On the number of Sylow subgroups in Symmetric Group

If $G$ is a finite group, and $P$ is a Sylow-$p$ subgroup of $G$, then the number of Sylow-$p$ subgroups in $G$ is at most $|G|/|P|$.

In the Symmetric group $S_n$, the bound is attained only for certain Sylow subgroups.

In $S_4$, the number of Sylow-$2$ subgroups is $|S_4|/2^3$.

In $S_3$, the number of Sylow-$3$ subgroups is less than $|S_3|/3$.

The question I want to pose here is then the natural one:

Question: What are the conditions on $n$ and $p$ which are necessary and/or sufficient to say that the number of Sylow-$p$ subgroups in $S_n$ is $|S_n|/|P|$, where $P$ is a Sylow-$p$ subgroup of $S_n$.

Solutions Collecting From Web of "On the number of Sylow subgroups in Symmetric Group"

The condition is equivalent to a Sylow $p$-subgroup being self-normalizing in $S_n$, and the answer is very simple (simple to state, anyway): $p=2$ is both necessary and sufficient for the condition to hold for all $n$.

It is well-known that a Sylow $p$-subgroup $P$ of $S_n$ is a direct product of iterated wreath products $P_k = C_p \wr C_p \wr \cdots \wr C_p$ (with $k$ wreath factors), where the direct factors $P_k$ have disjoint supports of size $p^k$.

Now $P_k$ is normalized in $S_{p^k}$ by $P_k = C_p \wr C_p \wr \cdots \wr P_k \wr F_{p(p-1)}$, where the final wreath factor $F_{p(p-1)}$ is a Frobenius group of order $p(p-1)$. So for $p$ odd, the Sylow $p$-subgroup $P$ is strictly contained in its normalizer.
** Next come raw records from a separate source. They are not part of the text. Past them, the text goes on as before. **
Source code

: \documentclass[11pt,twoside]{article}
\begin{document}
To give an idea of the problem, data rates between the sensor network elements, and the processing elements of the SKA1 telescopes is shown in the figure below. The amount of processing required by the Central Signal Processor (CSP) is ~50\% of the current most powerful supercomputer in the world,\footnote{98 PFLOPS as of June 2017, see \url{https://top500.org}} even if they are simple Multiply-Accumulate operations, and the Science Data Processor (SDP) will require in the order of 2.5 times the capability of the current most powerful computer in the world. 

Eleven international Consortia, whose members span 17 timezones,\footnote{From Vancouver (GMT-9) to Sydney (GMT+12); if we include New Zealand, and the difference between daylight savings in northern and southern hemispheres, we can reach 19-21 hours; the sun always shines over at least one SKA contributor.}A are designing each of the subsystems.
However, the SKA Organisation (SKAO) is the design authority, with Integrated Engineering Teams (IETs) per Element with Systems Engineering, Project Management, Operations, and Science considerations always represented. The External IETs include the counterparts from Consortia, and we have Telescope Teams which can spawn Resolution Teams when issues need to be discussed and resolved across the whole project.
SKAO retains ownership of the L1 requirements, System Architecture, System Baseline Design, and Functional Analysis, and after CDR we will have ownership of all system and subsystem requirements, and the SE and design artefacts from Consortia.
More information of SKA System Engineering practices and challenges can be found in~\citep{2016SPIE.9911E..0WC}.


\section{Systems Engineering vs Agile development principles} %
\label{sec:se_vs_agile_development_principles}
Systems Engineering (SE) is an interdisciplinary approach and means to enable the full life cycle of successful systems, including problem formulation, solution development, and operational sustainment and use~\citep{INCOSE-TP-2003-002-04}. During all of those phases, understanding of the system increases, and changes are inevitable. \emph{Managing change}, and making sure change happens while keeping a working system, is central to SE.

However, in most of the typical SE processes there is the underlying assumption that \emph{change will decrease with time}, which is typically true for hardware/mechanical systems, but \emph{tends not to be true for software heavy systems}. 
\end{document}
When $p=2$, we have $P = P_{k_1} \times \cdots \times P_{k_j}$, where $n = 2^{k_1} + \cdots + 2^{k_j}$ with all $k_i$ distinct, so the orbits of $P$ all have different lengths. Hence the normalizer of $P$ in $S_n$ fixes all of the orbits, and so it suffices to prove that $P_k$ is self-normalizing in $S_{2^k}$.

We could try and prove this by induction on $k$. Now $P_k = C_2 \wr P_{k-1}$ with base-group $N$, which is elementary abelian of order $2^{2^{k-1}}$ and is generated by the transpositions in $P_k$. So it must be normalized by the normaliser of $P_k$ in $S_n$. Now the normalizer of $N$ must permute these transpositions so it is equal to $C_2 \wr S_{2^{k-1}}$, and now we want the normaliser of $C_2 \wr P_{k-1}$ in $C_2 \wr S_{2^{k-1}}$, and we can use induction.